▶ **Assignment**
This exercise asks for the entries to be repeated exactly, without their images.
[[ Extracted records, beginning ]]
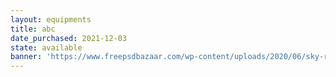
 ```yaml
---
layout: equipments
title: abc
date_purchased: 2021-12-03
state: available
banner: 'https://www.freepsdbazaar.com/wp-content/uploads/2020/06/sky-replace/sun-rise/sunrise-19-freepsdbazaar.jpg'
---
```

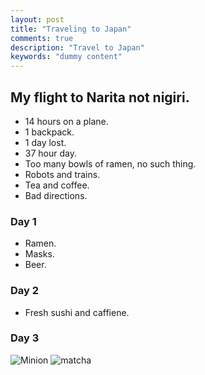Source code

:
 ```yaml
---
layout: post
title: "Traveling to Japan"
comments: true
description: "Travel to Japan"
keywords: "dummy content"
---
```


## My flight to Narita not nigiri.
* 14 hours on a plane.
* 1 backpack.
* 1 day lost.
* 37 hour day.
* Too many bowls of ramen, no such thing.
* Robots and trains.
* Tea and coffee.
* Bad directions.

### Day 1
* Ramen.
* Masks.
* Beer.

### Day 2
* Fresh sushi and caffiene.

### Day 3
![Minion](http://octodex.github.com/images/minion.png)
 ![matcha](http://nickcanny.github.io/assets/Matcha.jpg)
[[ Extracted records, end ]]
▶ **Exercise response**
 ```yaml
---
layout: equipments
title: abc
date_purchased: 2021-12-03
state: available
banner: 'https://www.freepsdbazaar.com/wp-content/uploads/2020/06/sky-replace/sun-rise/sunrise-19-freepsdbazaar.jpg'
---
```

Source code

:
 ```yaml
---
layout: post
title: "Traveling to Japan"
comments: true
description: "Travel to Japan"
keywords: "dummy content"
---
```


## My flight to Narita not nigiri.
* 14 hours on a plane.
* 1 backpack.
* 1 day lost.
* 37 hour day.
* Too many bowls of ramen, no such thing.
* Robots and trains.
* Tea and coffee.
* Bad directions.

### Day 1
* Ramen.
* Masks.
* Beer.

### Day 2
* Fresh sushi and caffiene.

### Day 3
![Minion](http://octodex.github.com/images/minion.png)
 ![matcha](http://nickcanny.github.io/assets/Matcha.jpg)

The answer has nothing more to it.